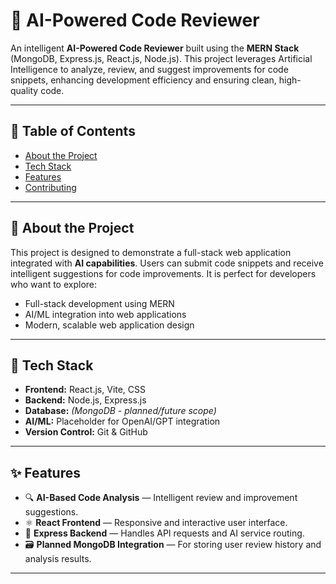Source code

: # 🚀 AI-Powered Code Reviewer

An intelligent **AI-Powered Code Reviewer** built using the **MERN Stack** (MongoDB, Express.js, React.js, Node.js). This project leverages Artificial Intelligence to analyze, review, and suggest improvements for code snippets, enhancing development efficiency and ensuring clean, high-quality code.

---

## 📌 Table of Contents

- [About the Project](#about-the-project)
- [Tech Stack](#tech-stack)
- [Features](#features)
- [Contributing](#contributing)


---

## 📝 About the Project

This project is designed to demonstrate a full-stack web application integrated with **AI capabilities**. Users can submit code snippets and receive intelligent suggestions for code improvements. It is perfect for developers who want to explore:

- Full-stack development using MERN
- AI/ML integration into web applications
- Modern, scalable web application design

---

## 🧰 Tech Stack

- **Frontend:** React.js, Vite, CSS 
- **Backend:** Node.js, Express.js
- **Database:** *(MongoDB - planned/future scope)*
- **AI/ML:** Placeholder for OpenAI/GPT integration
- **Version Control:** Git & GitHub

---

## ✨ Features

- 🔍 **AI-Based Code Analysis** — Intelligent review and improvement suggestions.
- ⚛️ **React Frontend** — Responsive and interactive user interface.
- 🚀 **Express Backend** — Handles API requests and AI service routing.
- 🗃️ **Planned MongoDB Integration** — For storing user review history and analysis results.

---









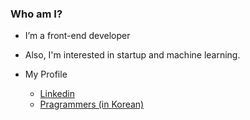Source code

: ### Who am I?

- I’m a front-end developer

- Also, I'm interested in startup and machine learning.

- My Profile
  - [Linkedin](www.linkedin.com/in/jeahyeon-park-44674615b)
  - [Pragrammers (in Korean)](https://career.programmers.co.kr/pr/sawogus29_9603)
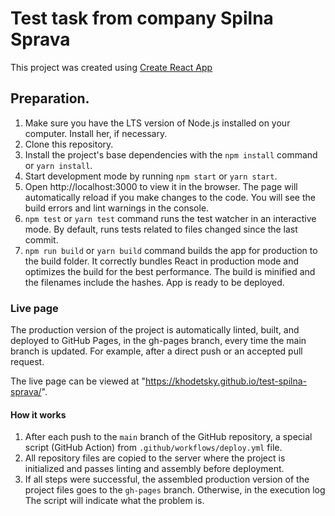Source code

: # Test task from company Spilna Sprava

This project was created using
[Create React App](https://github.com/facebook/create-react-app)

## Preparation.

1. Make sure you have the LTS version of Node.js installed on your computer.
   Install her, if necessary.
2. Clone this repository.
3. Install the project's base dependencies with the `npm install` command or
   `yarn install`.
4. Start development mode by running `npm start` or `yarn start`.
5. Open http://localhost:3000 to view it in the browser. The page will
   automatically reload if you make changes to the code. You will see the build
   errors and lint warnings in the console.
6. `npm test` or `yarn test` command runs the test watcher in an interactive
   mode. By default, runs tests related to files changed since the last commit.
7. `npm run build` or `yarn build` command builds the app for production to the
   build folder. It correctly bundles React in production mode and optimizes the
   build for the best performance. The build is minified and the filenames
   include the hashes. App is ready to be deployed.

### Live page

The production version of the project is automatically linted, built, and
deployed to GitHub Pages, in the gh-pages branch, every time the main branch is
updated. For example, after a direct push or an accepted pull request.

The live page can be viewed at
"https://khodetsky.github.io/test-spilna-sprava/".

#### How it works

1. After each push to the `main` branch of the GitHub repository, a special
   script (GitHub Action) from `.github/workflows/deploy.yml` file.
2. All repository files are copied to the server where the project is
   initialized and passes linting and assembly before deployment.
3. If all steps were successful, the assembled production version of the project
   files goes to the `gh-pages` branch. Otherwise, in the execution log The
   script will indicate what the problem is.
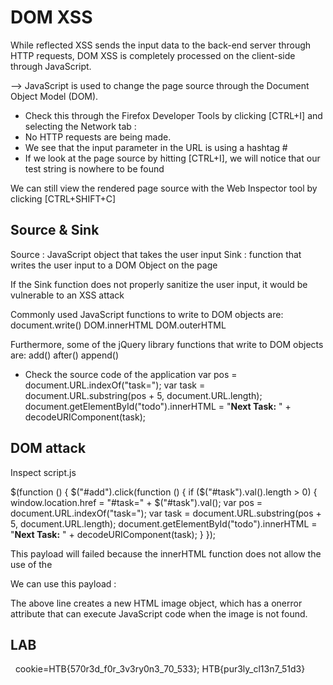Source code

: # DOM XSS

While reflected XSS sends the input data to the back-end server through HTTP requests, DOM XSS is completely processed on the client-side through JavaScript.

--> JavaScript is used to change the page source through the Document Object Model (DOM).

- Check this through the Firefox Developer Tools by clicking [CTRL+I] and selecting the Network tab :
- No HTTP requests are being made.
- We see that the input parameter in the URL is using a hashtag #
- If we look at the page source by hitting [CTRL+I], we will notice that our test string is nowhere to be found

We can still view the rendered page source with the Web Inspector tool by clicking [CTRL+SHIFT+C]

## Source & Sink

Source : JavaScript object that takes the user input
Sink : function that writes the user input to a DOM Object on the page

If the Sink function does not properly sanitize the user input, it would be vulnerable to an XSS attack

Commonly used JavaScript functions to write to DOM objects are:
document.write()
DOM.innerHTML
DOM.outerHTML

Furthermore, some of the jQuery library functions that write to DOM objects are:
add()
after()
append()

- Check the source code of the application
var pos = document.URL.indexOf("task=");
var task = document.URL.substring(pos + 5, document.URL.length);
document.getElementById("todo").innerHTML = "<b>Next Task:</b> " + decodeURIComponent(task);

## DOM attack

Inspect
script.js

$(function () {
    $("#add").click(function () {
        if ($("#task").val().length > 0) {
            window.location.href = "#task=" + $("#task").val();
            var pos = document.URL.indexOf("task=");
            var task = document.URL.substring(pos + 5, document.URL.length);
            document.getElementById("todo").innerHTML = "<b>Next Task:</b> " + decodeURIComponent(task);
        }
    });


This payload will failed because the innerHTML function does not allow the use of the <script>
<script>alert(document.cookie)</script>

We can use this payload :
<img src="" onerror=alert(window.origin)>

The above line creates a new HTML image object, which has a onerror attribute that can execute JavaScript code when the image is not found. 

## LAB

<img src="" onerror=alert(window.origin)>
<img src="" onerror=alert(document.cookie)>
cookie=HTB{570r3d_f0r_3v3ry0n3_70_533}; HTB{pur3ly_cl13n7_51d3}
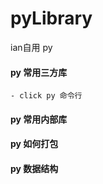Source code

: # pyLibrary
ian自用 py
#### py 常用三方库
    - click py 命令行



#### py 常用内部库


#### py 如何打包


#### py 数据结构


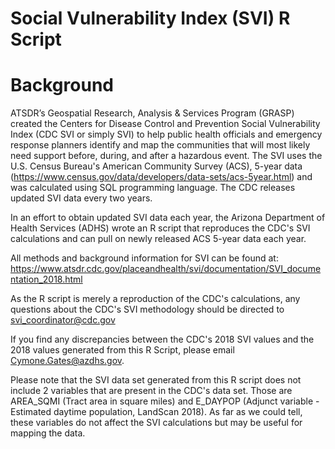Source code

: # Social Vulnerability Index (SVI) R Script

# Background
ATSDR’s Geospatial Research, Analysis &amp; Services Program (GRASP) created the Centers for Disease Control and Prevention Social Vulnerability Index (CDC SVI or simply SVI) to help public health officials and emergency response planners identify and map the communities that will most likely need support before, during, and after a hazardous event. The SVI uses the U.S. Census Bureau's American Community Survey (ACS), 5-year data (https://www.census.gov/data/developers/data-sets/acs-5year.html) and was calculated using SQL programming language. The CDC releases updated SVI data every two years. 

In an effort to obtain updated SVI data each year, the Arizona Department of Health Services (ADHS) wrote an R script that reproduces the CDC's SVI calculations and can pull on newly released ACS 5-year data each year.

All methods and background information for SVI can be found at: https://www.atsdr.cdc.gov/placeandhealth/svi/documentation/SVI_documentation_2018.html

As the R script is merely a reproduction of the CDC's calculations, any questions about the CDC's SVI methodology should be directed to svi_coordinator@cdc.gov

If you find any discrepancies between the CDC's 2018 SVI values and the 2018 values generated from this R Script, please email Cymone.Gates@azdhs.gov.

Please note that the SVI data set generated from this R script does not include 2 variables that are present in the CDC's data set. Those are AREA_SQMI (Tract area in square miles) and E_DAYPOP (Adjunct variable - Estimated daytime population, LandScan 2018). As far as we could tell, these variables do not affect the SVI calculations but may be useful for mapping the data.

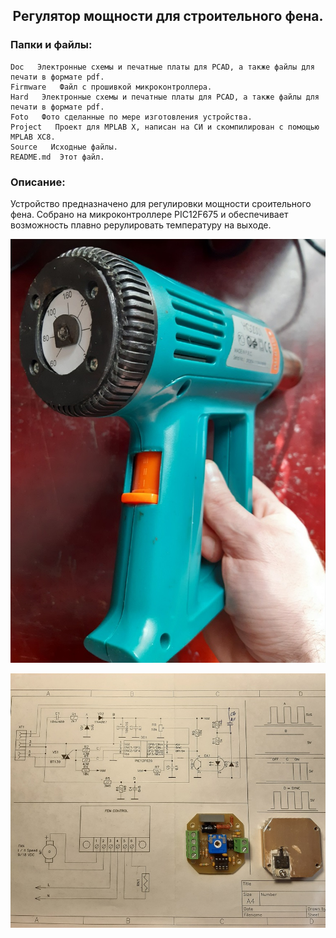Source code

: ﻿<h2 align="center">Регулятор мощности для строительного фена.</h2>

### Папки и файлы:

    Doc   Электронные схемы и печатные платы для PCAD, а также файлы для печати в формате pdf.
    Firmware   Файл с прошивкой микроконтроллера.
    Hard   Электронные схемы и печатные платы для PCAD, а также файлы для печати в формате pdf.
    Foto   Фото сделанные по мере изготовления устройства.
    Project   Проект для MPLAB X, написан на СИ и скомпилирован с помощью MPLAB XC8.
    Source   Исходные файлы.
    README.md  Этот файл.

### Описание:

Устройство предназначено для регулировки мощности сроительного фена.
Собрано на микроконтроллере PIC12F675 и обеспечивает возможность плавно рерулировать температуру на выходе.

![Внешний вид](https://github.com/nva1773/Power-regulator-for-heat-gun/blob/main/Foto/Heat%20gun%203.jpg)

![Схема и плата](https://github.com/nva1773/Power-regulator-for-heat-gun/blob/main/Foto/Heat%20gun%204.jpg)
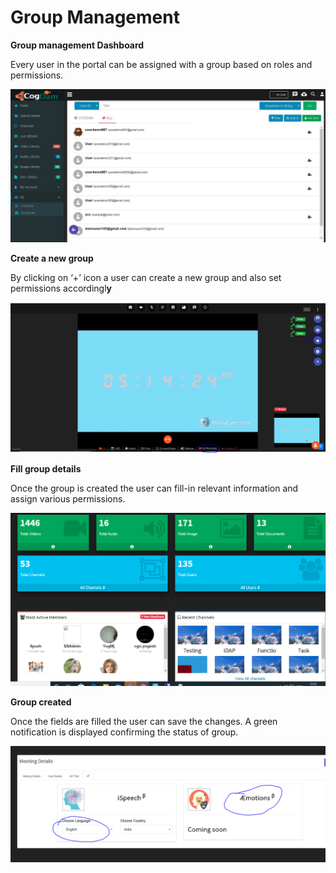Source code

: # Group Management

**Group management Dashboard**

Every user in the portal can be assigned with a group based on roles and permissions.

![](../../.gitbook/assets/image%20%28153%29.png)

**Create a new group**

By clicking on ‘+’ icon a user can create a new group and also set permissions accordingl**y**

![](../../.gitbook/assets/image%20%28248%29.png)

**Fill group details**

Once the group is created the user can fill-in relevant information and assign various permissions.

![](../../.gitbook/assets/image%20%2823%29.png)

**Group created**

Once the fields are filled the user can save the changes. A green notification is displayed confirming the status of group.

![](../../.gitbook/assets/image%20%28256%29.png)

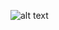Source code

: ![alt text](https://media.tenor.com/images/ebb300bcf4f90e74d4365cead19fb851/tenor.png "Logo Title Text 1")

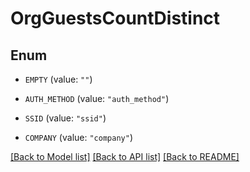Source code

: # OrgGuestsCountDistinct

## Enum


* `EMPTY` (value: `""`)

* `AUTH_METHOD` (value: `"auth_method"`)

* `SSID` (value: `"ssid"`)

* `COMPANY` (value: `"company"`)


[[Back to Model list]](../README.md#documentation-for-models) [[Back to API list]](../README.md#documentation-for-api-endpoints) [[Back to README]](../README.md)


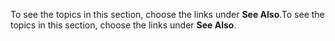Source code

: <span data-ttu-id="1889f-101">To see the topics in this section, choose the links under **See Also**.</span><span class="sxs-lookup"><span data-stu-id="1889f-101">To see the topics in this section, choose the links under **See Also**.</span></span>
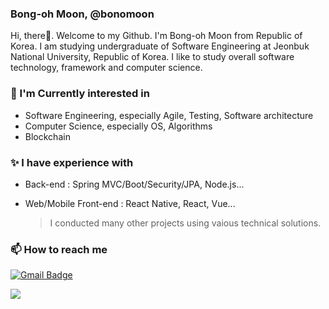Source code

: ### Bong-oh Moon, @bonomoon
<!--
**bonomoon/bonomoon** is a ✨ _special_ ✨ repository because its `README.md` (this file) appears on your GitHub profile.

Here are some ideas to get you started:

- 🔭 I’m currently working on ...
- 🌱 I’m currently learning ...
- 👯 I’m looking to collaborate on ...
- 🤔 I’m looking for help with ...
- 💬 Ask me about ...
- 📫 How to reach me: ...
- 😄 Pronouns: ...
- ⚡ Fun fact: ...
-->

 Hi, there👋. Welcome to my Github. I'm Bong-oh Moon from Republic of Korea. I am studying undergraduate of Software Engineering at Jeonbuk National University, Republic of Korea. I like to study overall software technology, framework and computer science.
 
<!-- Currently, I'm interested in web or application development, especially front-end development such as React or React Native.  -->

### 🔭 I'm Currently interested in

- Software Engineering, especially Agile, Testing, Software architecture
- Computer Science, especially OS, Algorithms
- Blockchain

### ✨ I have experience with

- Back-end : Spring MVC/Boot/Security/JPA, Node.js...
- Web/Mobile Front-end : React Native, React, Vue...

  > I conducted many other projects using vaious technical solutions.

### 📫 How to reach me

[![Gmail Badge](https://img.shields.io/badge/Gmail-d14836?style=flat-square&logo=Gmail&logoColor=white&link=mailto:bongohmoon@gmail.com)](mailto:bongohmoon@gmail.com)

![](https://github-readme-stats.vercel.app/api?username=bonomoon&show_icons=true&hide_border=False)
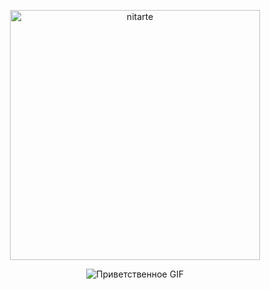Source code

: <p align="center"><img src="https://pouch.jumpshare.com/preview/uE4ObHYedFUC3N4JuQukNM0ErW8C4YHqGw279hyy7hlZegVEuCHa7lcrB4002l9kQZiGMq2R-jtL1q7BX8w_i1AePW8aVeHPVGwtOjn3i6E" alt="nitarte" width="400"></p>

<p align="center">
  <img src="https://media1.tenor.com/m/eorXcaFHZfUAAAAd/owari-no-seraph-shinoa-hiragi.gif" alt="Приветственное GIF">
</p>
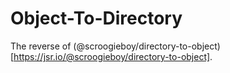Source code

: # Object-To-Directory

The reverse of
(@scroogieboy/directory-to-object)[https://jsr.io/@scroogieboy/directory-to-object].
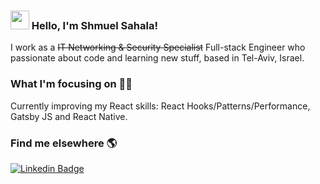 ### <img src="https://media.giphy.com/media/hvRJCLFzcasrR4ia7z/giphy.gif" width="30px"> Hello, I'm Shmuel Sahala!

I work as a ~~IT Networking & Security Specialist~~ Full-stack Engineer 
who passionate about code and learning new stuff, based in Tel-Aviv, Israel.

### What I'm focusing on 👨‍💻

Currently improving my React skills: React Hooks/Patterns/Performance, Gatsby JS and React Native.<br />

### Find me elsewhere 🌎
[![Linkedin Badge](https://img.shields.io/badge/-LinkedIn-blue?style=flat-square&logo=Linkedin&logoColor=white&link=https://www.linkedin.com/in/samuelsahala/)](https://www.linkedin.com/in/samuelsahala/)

....

*What you are asked to do*
Print, without alteration, only the lines above between the one holding "2. Clone this repository." and the one holding "5. Open http://localhost:3000", inclusive.

*Output for this exercise*
2. Clone this repository.
3. Install the project's base dependencies with the `npm install` command or
   `yarn install`.
4. Start development mode by running `npm start` or `yarn start`.
5. Open http://localhost:3000 to view it in the browser. The page will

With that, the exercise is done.